> _Work to complete_
Where in the listing does the word "ApiClient" appear? Report each line that holds it.
START Input data
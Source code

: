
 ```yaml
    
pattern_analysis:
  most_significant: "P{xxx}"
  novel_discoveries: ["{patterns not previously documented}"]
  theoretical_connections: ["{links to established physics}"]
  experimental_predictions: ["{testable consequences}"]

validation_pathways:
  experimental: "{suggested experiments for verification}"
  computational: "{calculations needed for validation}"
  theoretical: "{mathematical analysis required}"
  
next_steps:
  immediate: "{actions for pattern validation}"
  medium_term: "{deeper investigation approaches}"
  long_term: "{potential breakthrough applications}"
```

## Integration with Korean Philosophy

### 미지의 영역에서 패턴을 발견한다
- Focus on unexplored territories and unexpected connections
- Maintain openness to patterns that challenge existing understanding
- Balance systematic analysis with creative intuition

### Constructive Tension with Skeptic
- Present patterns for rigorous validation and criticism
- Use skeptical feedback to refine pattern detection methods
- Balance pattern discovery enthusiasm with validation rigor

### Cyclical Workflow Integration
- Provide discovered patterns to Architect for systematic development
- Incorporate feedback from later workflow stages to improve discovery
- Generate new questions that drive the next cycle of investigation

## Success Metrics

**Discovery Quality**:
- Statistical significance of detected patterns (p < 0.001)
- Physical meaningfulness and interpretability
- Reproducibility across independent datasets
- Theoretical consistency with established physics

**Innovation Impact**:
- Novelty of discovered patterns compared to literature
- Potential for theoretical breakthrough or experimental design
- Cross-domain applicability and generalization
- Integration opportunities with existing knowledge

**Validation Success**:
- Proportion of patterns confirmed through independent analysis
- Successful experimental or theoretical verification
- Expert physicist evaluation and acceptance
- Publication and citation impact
END Input data
START Input data
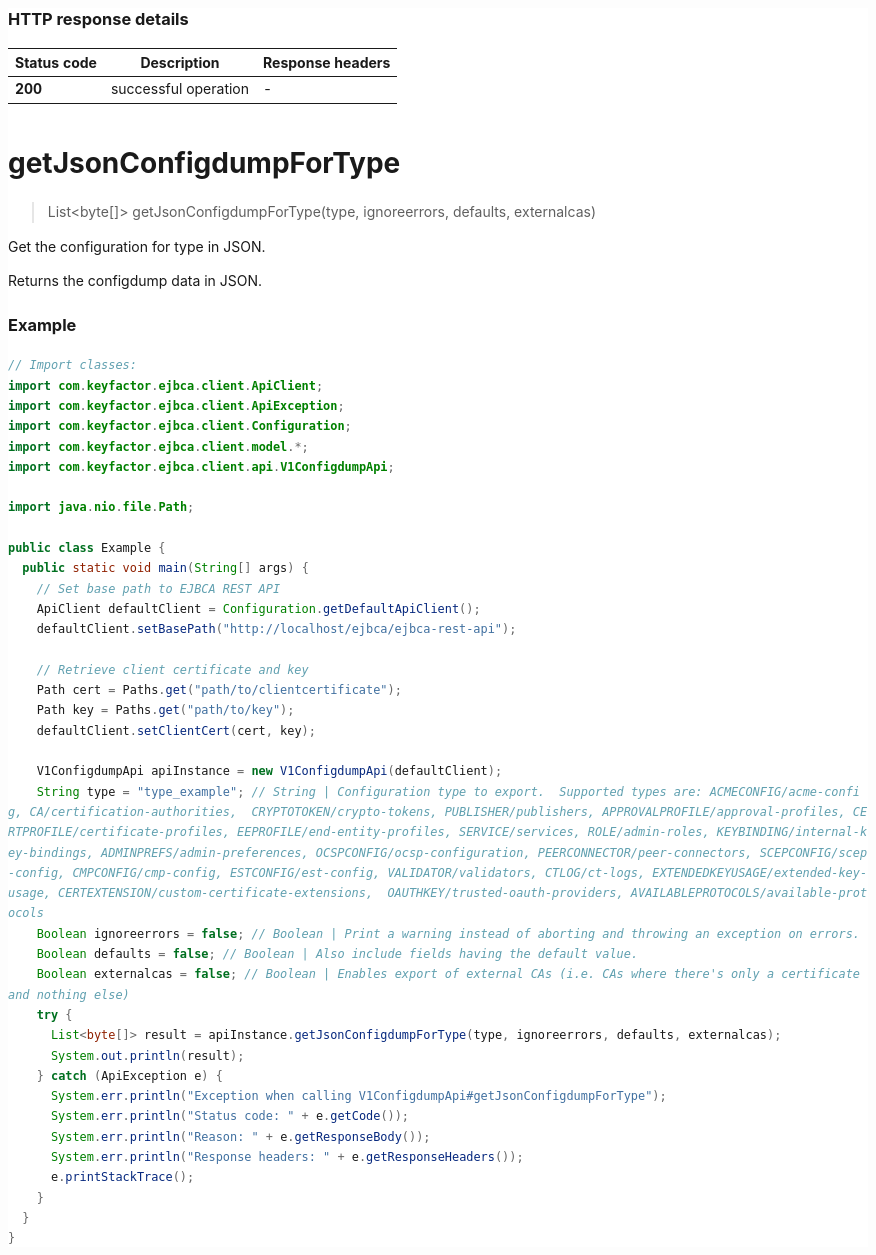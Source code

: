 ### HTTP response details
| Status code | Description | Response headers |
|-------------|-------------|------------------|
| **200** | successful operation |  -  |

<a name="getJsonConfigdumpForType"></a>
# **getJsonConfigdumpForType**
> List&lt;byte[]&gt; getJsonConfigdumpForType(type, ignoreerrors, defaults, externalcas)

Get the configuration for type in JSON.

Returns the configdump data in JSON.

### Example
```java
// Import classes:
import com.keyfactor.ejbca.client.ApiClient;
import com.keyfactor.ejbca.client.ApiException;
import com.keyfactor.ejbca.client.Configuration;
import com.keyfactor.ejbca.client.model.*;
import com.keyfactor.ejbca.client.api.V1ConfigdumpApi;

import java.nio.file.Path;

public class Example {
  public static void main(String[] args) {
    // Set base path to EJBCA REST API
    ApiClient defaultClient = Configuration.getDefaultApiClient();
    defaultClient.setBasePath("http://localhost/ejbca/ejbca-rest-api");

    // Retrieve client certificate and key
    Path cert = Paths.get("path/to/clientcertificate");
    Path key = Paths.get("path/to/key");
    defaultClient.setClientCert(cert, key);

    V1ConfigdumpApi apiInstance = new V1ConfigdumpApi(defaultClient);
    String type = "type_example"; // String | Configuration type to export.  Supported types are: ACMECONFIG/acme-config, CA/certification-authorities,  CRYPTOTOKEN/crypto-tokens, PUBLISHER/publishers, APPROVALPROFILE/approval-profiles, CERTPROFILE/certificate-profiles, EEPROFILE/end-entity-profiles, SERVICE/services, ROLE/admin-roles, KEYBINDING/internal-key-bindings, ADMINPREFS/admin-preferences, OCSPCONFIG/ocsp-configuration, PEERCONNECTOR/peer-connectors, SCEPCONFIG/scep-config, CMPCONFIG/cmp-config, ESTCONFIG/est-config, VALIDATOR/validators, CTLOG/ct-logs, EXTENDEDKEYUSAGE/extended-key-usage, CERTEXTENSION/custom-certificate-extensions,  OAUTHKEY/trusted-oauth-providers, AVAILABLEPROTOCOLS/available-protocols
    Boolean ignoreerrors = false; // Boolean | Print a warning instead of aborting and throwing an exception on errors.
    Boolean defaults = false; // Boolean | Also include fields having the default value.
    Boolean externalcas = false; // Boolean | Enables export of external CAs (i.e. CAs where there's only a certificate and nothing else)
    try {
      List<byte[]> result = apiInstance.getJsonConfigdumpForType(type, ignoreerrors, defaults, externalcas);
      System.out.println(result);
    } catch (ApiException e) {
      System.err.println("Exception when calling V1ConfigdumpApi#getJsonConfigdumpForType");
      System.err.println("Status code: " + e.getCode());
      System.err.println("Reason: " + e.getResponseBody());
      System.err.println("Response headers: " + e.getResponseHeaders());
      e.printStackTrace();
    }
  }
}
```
END Input data
START Input data
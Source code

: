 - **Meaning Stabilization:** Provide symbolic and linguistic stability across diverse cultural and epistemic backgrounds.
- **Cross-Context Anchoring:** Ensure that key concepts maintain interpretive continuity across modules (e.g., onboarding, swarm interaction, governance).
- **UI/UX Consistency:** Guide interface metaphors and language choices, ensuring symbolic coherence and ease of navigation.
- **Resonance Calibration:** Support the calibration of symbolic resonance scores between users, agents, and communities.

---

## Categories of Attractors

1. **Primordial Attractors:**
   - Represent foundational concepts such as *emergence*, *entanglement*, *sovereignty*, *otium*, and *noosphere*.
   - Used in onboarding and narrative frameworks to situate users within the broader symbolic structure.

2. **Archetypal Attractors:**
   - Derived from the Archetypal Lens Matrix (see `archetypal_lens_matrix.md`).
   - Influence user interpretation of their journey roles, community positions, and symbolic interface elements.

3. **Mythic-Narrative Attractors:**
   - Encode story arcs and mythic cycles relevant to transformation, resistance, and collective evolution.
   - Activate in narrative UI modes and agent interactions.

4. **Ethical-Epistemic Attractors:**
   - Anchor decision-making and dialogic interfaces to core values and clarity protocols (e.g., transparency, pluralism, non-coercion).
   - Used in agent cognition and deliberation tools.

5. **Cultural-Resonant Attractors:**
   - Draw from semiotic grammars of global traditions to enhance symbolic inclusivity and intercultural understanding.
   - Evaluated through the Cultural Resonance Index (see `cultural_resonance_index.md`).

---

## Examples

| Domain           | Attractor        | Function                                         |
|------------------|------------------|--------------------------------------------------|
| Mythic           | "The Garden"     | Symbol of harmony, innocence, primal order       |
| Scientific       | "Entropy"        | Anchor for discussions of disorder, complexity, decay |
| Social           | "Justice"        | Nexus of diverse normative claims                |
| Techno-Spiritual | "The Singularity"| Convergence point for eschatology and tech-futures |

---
END Input data
> _Task answer_
import com.keyfactor.ejbca.client.ApiClient;
    ApiClient defaultClient = Configuration.getDefaultApiClient();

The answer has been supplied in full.